Now, if we judge ourselves solely from a front office perspective, we see lot of traction there – specifically with organization which are dealing directly with customers i.e. B2C segment. Though this spread is not uniform across market segments, we do get to see a lot of maturity in this field. Have you witnessed the Coke campaign of “share a coke”? That is a simple mode of driving social engagement – leading to growth in business and revenue. So for a company like Coca Cola – they could definitely claim to have an edge while we debate on readiness.
But are we equally equipped while we deal with the Back Office? The answer resides in the readiness of our scalable IT Infrastructure and its ability to support the voluminous growth that our front office is generating.
Consider the case of General Motors’ - Chevrolet Corvette (C7) Performance Data Recorder (PDR). This PDR includes a windshield camera, performance monitoring and measuring tools and a host of other electronics that could do way more than just improving the driver's experience. Although this technology allows the driver to improve their driving skills at the local track, it also provides significant data toward understanding the owner's driving habits, understanding the stresses on the vehicle, and providing evidence about who is at fault in the event of an accident. But when it comes to transmitting the captured data, storing it and eventually sharing an actionable format with respective vendors – this calls for an upgraded, scalable, robust infrastructure – this is where we still have a distance to cover- specifically with open standards still evolving and ever increasing concerns on data privacy and security.
This leads to the concept of 2-Speed IT where two parallel universes are running at varying speed. But if we are at “2-Speed”, lets see how we wish to align ourselves.

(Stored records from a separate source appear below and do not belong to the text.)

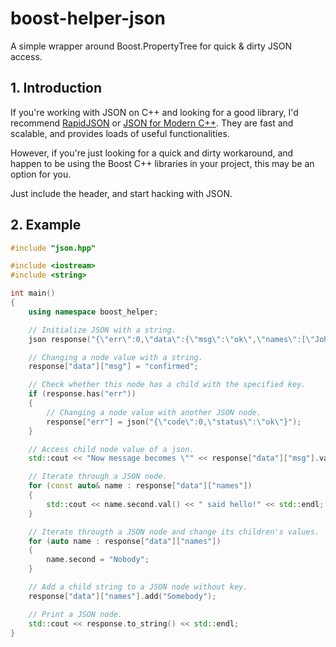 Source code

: # boost-helper-json
A simple wrapper around Boost.PropertyTree for quick &amp; dirty JSON access.

## 1. Introduction

If you're working with JSON on C++ and looking for a good library, I'd recommend [RapidJSON](http://rapidjson.org/) or [JSON for Modern C++](https://nlohmann.github.io/json/). They are fast and scalable, and provides loads of useful functionalities.

However, if you're just looking for a quick and dirty workaround, and happen to be using the Boost C++ libraries in your project, this may be an option for you.

Just include the header, and start hacking with JSON.

## 2. Example

```c++
#include "json.hpp"

#include <iostream>
#include <string>

int main()
{
    using namespace boost_helper;

    // Initialize JSON with a string.
    json response("{\"err\":0,\"data\":{\"msg\":\"ok\",\"names\":[\"John\",\"Sarah\"]}}");

    // Changing a node value with a string.
    response["data"]["msg"] = "confirmed";

    // Check whether this node has a child with the specified key.
    if (response.has("err"))
    {
        // Changing a node value with another JSON node.
        response["err"] = json("{\"code\":0,\"status\":\"ok\"}");
    }

    // Access child node value of a json.
    std::cout << "Now message becomes \"" << response["data"]["msg"].val() << "\"" << std::endl;

    // Iterate through a JSON node.
    for (const auto& name : response["data"]["names"])
    {
        std::cout << name.second.val() << " said hello!" << std::endl;
    }

    // Iterate througth a JSON node and change its children's values.
    for (auto name : response["data"]["names"])
    {
        name.second = "Nobody";
    }

    // Add a child string to a JSON node without key.
    response["data"]["names"].add("Somebody");

    // Print a JSON node.
    std::cout << response.to_string() << std::endl;
}
```

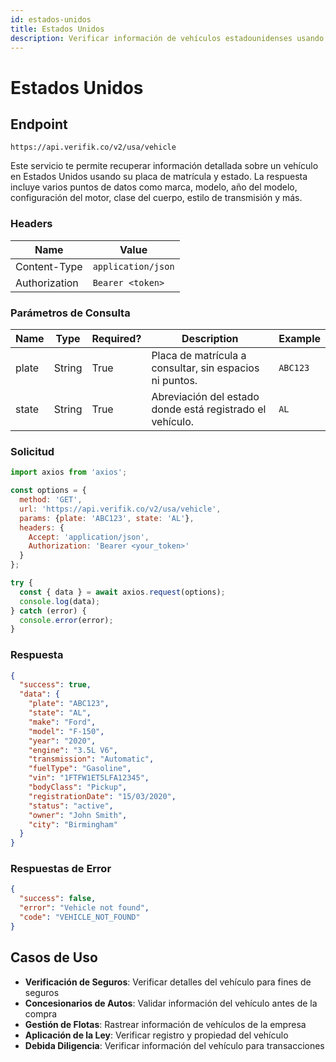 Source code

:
 ```yaml
---
id: estados-unidos
title: Estados Unidos
description: Verificar información de vehículos estadounidenses usando placa de matrícula y estado
---
```


# Estados Unidos

## Endpoint

```
https://api.verifik.co/v2/usa/vehicle
```

Este servicio te permite recuperar información detallada sobre un vehículo en Estados Unidos usando su placa de matrícula y estado. La respuesta incluye varios puntos de datos como marca, modelo, año del modelo, configuración del motor, clase del cuerpo, estilo de transmisión y más.

### Headers

| Name          | Value              |
| ------------- | ------------------ |
| Content-Type  | `application/json` |
| Authorization | `Bearer <token>`   |

### Parámetros de Consulta

| Name   | Type   | Required? | Description                                    | Example      |
| ------ | ------ | --------- | ---------------------------------------------- | ------------ |
| plate  | String | True      | Placa de matrícula a consultar, sin espacios ni puntos. | `ABC123`     |
| state  | String | True      | Abreviación del estado donde está registrado el vehículo. | `AL`         |

### Solicitud

```javascript
import axios from 'axios';

const options = {
  method: 'GET',
  url: 'https://api.verifik.co/v2/usa/vehicle',
  params: {plate: 'ABC123', state: 'AL'},
  headers: {
    Accept: 'application/json',
    Authorization: 'Bearer <your_token>'
  }
};

try {
  const { data } = await axios.request(options);
  console.log(data);
} catch (error) {
  console.error(error);
}
```

### Respuesta

```json
{
  "success": true,
  "data": {
    "plate": "ABC123",
    "state": "AL",
    "make": "Ford",
    "model": "F-150",
    "year": "2020",
    "engine": "3.5L V6",
    "transmission": "Automatic",
    "fuelType": "Gasoline",
    "vin": "1FTFW1ET5LFA12345",
    "bodyClass": "Pickup",
    "registrationDate": "15/03/2020",
    "status": "active",
    "owner": "John Smith",
    "city": "Birmingham"
  }
}
```

### Respuestas de Error

```json
{
  "success": false,
  "error": "Vehicle not found",
  "code": "VEHICLE_NOT_FOUND"
}
```

## Casos de Uso

- **Verificación de Seguros**: Verificar detalles del vehículo para fines de seguros
- **Concesionarios de Autos**: Validar información del vehículo antes de la compra
- **Gestión de Flotas**: Rastrear información de vehículos de la empresa
- **Aplicación de la Ley**: Verificar registro y propiedad del vehículo
- **Debida Diligencia**: Verificar información del vehículo para transacciones
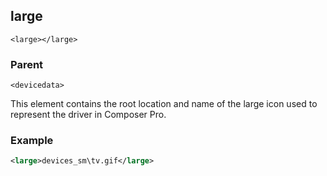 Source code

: ## large

`<large></large>`


### Parent

`<devicedata>`


This element contains the root location and name of the large icon used to represent the driver in Composer Pro.


### Example

```xml
<large>devices_sm\tv.gif</large>
```




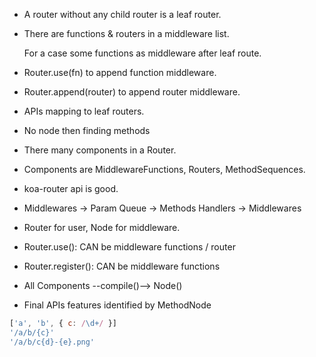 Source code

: * A router without any child router is a leaf router.

* There are functions & routers in a middleware list.

  For a case some functions as middleware after leaf route.

* Router.use(fn) to append function middleware.
* Router.append(router) to append router middleware.
* APIs mapping to leaf routers.

* No node then finding methods

* There many components in a Router.
* Components are MiddlewareFunctions, Routers, MethodSequences.

* koa-router api is good.

* Middlewares -> Param Queue -> Methods Handlers -> Middlewares

* Router for user, Node for middleware.

* Router.use(): CAN be middleware functions / router
* Router.register(): CAN be middleware functions

* All Components --compile()--> Node()
* Final APIs features identified by MethodNode

```js
['a', 'b', { c: /\d+/ }]
'/a/b/{c}'
'/a/b/c{d}-{e}.png'
``` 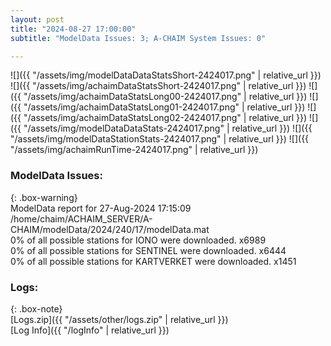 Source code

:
 ```yaml
---
layout: post
title: "2024-08-27 17:00:00"
subtitle: "ModelData Issues: 3; A-CHAIM System Issues: 0"

---
```


![]({{ "/assets/img/modelDataDataStatsShort-2424017.png" | relative_url }})
![]({{ "/assets/img/achaimDataStatsShort-2424017.png" | relative_url }})
![]({{ "/assets/img/achaimDataStatsLong00-2424017.png" | relative_url }})
![]({{ "/assets/img/achaimDataStatsLong01-2424017.png" | relative_url }})
![]({{ "/assets/img/achaimDataStatsLong02-2424017.png" | relative_url }})
![]({{ "/assets/img/modelDataDataStats-2424017.png" | relative_url }})
![]({{ "/assets/img/modelDataStationStats-2424017.png" | relative_url }})
![]({{ "/assets/img/achaimRunTime-2424017.png" | relative_url }})


### ModelData Issues:  
  
{: .box-warning}  
 ModelData report for 27-Aug-2024 17:15:09   
 /home/chaim/ACHAIM_SERVER/A-CHAIM/modelData/2024/240/17/modelData.mat   
 0% of all possible stations for IONO were downloaded. x6989   
 0% of all possible stations for SENTINEL were downloaded. x6444   
 0% of all possible stations for KARTVERKET were downloaded. x1451   
  


### Logs:  
  
{: .box-note}  
[Logs.zip]({{ "/assets/other/logs.zip" | relative_url }})  
[Log Info]({{ "/logInfo" | relative_url }})  
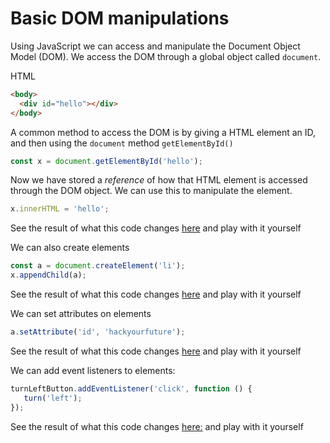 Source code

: # Basic DOM manipulations

Using JavaScript we can access and manipulate the Document Object Model (DOM). We access the DOM through a global object called `document`.

HTML
```html
<body>
  <div id="hello"></div>
</body>
```

A common method to access the DOM is by giving a HTML element an ID, and then using the `document` method `getElementById()`

```js
const x = document.getElementById('hello');
```

Now we have stored a *reference* of how that HTML element is accessed through the DOM object. We can use this to manipulate the element.

```js
x.innerHTML = 'hello';
```
See the result of what this code changes [here](https://jsfiddle.net/supercor/ud5ym96k/3/) and play with it yourself


We can also create elements
```js
const a = document.createElement('li');
x.appendChild(a);
```
See the result of what this code changes [here](https://jsfiddle.net/supercor/ud5ym96k/5/) and play with it yourself

We can set attributes on elements
 ```js
 a.setAttribute('id', 'hackyourfuture');
 ```
See the result of what this code changes [here](https://jsfiddle.net/supercor/ud5ym96k/8/) and play with it yourself

 We can add event listeners to elements:

 ```js
 turnLeftButton.addEventListener('click', function () {
    turn('left');
});
 ```
 See the result of what this code changes [here:](https://jsfiddle.net/supercor/ud5ym96k/9/) and play with it yourself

How do we align ourselves?
If we have two different components moving at varying speed, it’s asking for a snap for sure. If the rapid progression of Digital Assets (and connected devices) at the front is not sufficiently backed up by the supported infrastructure, we are heading for a chaotic/disruptive customer experience. So, what do we do? Well, we can plug-in an adjusting lever (assume a step down gear) in between to bring in the regularity.
But what is this “Adjusting Lever”?
This is not a simple interface or a set of tools, rather this is a composition of ESPs (External Service Providers), practices like Agile, DevOps and Lean IT, mindset shift, integration of enterprises blocks with social media - all heading towards Web-scale IT formation.
IoE promises a very challenging, but extremely exciting future! Coming days will unveil more and bring up newer horizons of technological enablers in our daily life.